Carry a small notebook (or whatever capture tool works for you) and write down any tasks, ideas, projects or other information that pops into your head. Get it out of your head and on paper so you don’t forget it. You should pick a very simple, portable, easy-to-use tool for capture: a small notebook or small stack of index cards are preferred, simply because they are much easier to use and carry around than a PDA or notebook computer. The simpler the tools, the better. When you get back to your home or office, empty your notes into your to-do list.
2. Process things.
Make quick decisions on things in your inbox. Do not put them off. Letting stuff pile up is procrastinating on making decisions. Process your inboxes (email, physical, voicemail, notebook) at least once a day, and more frequently if needed. When you process, do it from the top down, making a decision on each item: Do it (if it takes no more than 2 minutes), trash it, delegate it, file it, or put it on your to-do list or calendar to do later.
3. Plan your day.
Set your “Most Important Tasks” (called MITs) for each week and day. At the beginning of each week, list the MITs that you want to accomplish for that week, and schedule them first. Each day, create a list of 1 to 3 MITs and be sure to accomplish them. Do your MITs early in the day to get them out of the way and to ensure that they get done.
4. Do a task.
Do one task at a time, without distractions. This is one of the most important habits. You must select a task (preferably one of your MITs) and focus on it to the exclusion of all else. First, eliminate all distractions. Shut off email, your cell phone and Internet if possible (otherwise just close all unnecessary tabs). Then, set a timer if you like, or otherwise just focus on your task for as long as possible. Don’t let yourself get distracted from it. If you get interrupted, write down any request or incoming tasks/info on your notepad, and get back to your task. Don’t try to multitask.

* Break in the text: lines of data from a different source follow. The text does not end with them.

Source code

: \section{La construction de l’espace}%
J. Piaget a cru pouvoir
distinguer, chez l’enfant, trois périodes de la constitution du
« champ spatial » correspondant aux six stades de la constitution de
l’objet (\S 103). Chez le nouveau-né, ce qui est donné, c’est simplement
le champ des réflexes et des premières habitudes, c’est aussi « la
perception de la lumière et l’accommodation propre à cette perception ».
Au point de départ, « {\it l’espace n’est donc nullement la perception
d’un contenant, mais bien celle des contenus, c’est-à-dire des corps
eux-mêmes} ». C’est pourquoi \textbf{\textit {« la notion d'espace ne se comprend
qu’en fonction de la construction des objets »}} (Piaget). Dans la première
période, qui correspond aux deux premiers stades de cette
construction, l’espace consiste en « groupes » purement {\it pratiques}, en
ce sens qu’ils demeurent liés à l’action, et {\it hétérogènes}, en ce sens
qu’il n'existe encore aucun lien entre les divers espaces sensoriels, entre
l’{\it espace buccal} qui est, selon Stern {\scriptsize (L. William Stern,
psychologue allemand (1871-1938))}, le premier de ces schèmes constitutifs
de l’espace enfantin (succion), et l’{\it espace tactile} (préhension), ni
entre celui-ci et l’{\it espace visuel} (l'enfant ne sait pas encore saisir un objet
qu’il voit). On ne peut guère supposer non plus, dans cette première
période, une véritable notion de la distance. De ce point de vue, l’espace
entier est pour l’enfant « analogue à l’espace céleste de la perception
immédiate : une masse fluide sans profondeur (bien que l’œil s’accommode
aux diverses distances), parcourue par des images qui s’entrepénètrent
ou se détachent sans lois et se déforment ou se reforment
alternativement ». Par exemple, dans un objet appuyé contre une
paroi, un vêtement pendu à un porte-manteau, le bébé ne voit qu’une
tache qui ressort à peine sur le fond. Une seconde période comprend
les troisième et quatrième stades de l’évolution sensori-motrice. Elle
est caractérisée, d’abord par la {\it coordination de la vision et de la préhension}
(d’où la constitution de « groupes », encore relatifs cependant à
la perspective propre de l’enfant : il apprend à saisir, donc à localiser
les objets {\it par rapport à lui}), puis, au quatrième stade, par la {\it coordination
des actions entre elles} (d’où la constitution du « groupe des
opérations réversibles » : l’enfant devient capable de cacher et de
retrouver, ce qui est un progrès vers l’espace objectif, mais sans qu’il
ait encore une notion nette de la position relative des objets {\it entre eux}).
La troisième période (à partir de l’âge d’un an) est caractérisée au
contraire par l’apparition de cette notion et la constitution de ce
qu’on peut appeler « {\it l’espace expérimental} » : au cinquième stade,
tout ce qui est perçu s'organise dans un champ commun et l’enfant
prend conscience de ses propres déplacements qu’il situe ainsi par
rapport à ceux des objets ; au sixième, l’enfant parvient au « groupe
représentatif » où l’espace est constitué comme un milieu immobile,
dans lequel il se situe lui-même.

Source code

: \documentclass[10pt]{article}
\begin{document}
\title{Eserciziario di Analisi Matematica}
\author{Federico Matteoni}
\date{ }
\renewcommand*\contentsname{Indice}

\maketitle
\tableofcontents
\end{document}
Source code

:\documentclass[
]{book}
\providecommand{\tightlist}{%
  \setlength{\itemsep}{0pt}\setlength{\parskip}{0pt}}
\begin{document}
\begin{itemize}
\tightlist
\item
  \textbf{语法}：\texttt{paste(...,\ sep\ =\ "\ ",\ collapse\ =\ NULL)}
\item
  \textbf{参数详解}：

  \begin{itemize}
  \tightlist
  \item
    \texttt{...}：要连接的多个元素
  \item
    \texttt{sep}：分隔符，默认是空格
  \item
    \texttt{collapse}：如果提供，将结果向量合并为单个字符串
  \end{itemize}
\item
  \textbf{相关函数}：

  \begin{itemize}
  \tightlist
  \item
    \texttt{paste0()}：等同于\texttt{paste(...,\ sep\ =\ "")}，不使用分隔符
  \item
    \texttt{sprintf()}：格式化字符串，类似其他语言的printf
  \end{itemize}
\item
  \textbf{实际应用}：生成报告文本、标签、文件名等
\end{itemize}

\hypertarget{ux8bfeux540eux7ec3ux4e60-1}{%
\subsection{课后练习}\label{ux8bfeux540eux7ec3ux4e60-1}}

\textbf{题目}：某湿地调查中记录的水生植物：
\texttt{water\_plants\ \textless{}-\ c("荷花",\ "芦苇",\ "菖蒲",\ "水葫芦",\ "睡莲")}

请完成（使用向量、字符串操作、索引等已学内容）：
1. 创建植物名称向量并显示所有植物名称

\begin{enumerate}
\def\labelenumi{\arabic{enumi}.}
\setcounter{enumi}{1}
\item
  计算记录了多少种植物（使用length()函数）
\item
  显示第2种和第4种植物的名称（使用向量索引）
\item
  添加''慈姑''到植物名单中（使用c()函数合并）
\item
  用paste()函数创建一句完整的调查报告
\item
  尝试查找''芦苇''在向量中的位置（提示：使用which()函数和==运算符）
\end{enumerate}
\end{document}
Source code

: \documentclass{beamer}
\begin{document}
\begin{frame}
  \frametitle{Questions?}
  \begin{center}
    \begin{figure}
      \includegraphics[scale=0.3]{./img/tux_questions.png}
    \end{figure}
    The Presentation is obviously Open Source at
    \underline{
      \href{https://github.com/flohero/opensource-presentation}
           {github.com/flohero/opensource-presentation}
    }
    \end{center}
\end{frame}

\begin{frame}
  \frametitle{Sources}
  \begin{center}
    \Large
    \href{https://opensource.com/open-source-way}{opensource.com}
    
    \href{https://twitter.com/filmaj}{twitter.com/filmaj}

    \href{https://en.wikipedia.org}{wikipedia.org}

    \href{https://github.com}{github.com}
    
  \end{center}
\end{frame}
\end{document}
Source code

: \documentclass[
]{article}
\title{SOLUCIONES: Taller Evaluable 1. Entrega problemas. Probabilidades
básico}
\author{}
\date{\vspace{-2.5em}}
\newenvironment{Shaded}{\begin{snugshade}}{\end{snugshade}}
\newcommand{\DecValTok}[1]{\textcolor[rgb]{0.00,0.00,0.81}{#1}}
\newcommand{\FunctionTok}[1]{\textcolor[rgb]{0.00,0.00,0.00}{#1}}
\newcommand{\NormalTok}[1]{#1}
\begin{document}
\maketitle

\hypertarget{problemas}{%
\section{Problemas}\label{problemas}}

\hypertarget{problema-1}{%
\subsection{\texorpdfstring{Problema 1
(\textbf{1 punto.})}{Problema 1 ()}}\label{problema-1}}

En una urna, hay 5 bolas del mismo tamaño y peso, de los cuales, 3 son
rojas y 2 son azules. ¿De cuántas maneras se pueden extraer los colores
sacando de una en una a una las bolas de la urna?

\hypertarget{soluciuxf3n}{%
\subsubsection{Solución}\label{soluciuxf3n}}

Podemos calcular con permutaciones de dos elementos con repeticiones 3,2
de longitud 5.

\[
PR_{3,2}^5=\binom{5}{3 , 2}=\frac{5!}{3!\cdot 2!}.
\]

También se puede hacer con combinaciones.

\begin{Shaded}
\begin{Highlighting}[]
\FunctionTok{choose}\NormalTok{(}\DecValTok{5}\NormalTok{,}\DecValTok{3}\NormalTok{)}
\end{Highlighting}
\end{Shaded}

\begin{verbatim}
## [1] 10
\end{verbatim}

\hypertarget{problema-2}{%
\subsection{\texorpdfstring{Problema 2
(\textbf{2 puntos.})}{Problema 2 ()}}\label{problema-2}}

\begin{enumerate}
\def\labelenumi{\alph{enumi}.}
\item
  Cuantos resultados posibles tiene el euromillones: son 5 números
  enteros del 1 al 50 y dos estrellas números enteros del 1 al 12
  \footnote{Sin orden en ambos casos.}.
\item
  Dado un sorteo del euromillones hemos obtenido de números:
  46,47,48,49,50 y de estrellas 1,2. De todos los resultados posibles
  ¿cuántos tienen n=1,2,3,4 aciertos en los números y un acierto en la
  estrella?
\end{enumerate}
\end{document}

5. Set up a simple trusted system.
Keep simple lists and check them daily. Don’t create a complicated system, and don’t keep trying out new tools. It’s a waste of time, as fun as it is. Either use a simple notebook or index cards for your lists, or use the simplest list program possible. You don’t need a planner or a PDA or Outlook or a complicated system of tags. Keep it simple, and focus on what you have to do right now, not on playing with your system or your tools.
6. Organize your work.
Everything should have a place. All incoming stuff goes in your inbox. From there, it goes on your context lists and an action folder, or in a file in your filing system, in your outbox if you’re going to delegate it, or in the trash. Put things where they belong right away instead of piling them up to sort later. This keeps your desk clear so you can focus on your work. Don’t procrastinate. Just put things away.
7. Review your progress.
Review your system and goals weekly. During your weekly review, you should go over each of your long-term goals, see what progress you made on them in the last week, and what action steps you’re going to take to move them forward in the coming week. Once a month, set aside a little more time to do a monthly review of your goals, and every year, you should do a broader review of your yearly goals and life goals.
8. Simplify things.
Reduce your goals and tasks to essentials. If you attempt to tackle all incoming tasks, you can quickly become overloaded and be left without the necessary focus on the important tasks. So instead, review your task and project lists, and see if you can simplify them. Remove everything but the essential projects and tasks, so you can focus on them. Simplify your commitments, and your incoming information stream. Be sure that your projects and tasks line up with your yearly and life goals. Do this on a daily basis (briefly, on a small scale) during your weekly review and your monthly review.
9. Set a routine.
Set and keep routines. Routines put you in control of your day and help you protect your time. A morning routine (for example) could include looking at your calendar, going over your context lists, setting your MITs for the day, exercising, processing email and inboxes, and doing your first MIT for the day. An evening routine could include processing your email and inboxes (again), reviewing your day, writing in your journal, preparing for the next day. Weekly routines could include an errands day, a laundry day, a financial day, your weekly review, a family day, etc. It’s up to you. Set your own routines and make them work for you.
These 9 simple habits — collect things, process things, plan your day, do a task, set up a simple trusted system, organize your work, review your progress, simplify things, and set a routine — can dramatically increase your productivity.